## Goal of the exercise:
Please reproduce the entries that follow without a single difference.

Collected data

-- Opening Marker --

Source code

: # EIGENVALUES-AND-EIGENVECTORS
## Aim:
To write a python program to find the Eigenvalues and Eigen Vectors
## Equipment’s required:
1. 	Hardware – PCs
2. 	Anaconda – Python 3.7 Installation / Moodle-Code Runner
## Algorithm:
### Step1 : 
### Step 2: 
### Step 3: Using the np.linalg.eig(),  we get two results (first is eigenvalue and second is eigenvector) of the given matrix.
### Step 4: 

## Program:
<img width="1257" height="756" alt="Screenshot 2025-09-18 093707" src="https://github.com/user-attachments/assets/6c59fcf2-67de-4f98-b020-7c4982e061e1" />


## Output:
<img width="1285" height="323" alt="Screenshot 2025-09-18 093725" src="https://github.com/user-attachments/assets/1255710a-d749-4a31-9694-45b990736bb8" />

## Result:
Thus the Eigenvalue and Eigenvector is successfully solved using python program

-- Closing Marker --

## Result for this exercise:
Source code

: # EIGENVALUES-AND-EIGENVECTORS
## Aim:
To write a python program to find the Eigenvalues and Eigen Vectors
## Equipment’s required:
1. 	Hardware – PCs
2. 	Anaconda – Python 3.7 Installation / Moodle-Code Runner
## Algorithm:
### Step1 : 
### Step 2: 
### Step 3: Using the np.linalg.eig(),  we get two results (first is eigenvalue and second is eigenvector) of the given matrix.
### Step 4: 

## Program:
<img width="1257" height="756" alt="Screenshot 2025-09-18 093707" src="https://github.com/user-attachments/assets/6c59fcf2-67de-4f98-b020-7c4982e061e1" />


## Output:
<img width="1285" height="323" alt="Screenshot 2025-09-18 093725" src="https://github.com/user-attachments/assets/1255710a-d749-4a31-9694-45b990736bb8" />

## Result:
Thus the Eigenvalue and Eigenvector is successfully solved using python program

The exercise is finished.